╭─ PROVIDED ENTRIES

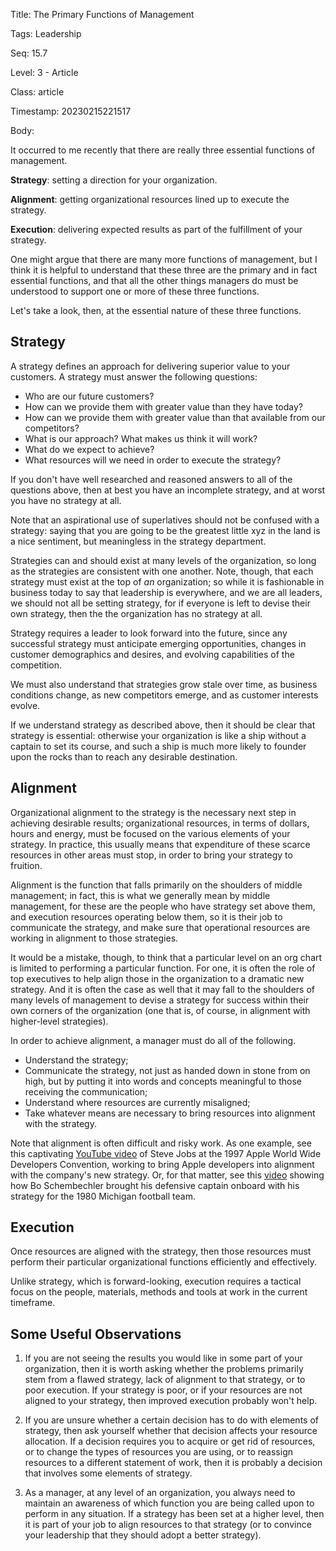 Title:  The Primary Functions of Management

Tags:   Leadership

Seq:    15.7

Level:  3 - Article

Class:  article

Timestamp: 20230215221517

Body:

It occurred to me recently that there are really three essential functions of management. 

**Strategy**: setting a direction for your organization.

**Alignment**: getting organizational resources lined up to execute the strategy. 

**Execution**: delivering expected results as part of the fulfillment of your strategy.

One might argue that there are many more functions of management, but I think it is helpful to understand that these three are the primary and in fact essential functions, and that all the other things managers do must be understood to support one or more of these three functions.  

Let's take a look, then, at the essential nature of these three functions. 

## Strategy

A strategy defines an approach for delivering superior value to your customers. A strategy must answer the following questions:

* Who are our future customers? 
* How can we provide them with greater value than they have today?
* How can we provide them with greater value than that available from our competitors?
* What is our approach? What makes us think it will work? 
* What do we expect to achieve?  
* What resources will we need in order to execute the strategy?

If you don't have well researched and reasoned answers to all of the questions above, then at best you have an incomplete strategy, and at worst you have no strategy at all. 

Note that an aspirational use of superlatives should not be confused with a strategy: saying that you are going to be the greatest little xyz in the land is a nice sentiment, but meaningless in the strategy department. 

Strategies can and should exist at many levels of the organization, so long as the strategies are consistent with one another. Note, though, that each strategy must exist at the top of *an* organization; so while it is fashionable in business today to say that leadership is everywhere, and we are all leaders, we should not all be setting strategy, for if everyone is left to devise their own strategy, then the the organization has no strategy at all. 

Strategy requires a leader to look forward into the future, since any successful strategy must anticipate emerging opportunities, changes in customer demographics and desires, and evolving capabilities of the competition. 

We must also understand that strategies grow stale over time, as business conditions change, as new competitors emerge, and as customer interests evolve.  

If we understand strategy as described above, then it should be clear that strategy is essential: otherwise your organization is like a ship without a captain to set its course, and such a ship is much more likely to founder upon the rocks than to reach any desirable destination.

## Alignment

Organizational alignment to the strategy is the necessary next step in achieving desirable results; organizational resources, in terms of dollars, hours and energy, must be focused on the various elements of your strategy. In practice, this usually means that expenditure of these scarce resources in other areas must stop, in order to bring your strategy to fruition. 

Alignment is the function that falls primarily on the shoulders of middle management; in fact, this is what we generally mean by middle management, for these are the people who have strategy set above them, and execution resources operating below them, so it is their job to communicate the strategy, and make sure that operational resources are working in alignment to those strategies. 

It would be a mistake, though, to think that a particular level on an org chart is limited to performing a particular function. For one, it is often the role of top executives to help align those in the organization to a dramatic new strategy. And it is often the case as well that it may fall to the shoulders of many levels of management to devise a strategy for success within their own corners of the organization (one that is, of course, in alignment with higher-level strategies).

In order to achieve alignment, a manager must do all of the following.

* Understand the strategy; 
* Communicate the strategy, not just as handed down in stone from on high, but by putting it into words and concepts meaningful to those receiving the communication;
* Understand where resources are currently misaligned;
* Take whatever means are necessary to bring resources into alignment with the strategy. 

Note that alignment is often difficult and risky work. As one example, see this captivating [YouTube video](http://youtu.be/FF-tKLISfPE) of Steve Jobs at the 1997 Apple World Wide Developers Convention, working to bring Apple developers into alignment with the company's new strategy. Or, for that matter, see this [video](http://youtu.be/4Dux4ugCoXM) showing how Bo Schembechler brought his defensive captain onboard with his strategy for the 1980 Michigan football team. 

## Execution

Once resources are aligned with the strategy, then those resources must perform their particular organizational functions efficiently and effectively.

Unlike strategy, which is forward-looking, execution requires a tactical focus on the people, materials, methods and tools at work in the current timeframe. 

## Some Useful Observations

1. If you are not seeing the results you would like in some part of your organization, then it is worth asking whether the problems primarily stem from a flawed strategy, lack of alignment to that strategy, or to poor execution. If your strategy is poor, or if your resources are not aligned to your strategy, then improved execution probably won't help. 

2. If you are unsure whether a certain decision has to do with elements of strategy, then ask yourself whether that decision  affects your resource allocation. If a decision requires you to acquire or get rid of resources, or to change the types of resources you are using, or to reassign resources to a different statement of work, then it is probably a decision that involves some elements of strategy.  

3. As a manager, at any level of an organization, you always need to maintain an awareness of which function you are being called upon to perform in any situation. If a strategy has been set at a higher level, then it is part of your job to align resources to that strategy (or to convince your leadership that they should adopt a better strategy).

╰─
╭─ PROVIDED ENTRIES

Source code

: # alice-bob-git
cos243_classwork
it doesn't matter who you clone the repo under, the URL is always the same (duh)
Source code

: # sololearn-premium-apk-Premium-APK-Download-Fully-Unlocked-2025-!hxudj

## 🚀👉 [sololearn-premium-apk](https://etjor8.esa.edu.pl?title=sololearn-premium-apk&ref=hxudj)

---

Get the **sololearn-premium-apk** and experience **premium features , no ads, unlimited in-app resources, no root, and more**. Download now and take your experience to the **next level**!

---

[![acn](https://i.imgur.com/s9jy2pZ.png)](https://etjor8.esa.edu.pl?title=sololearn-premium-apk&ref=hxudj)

╰─

_ABOUT THIS TASK_:
Nothing but a number should be given: the count of lines in the records that contain the word "essential".

_ANSWER_:
4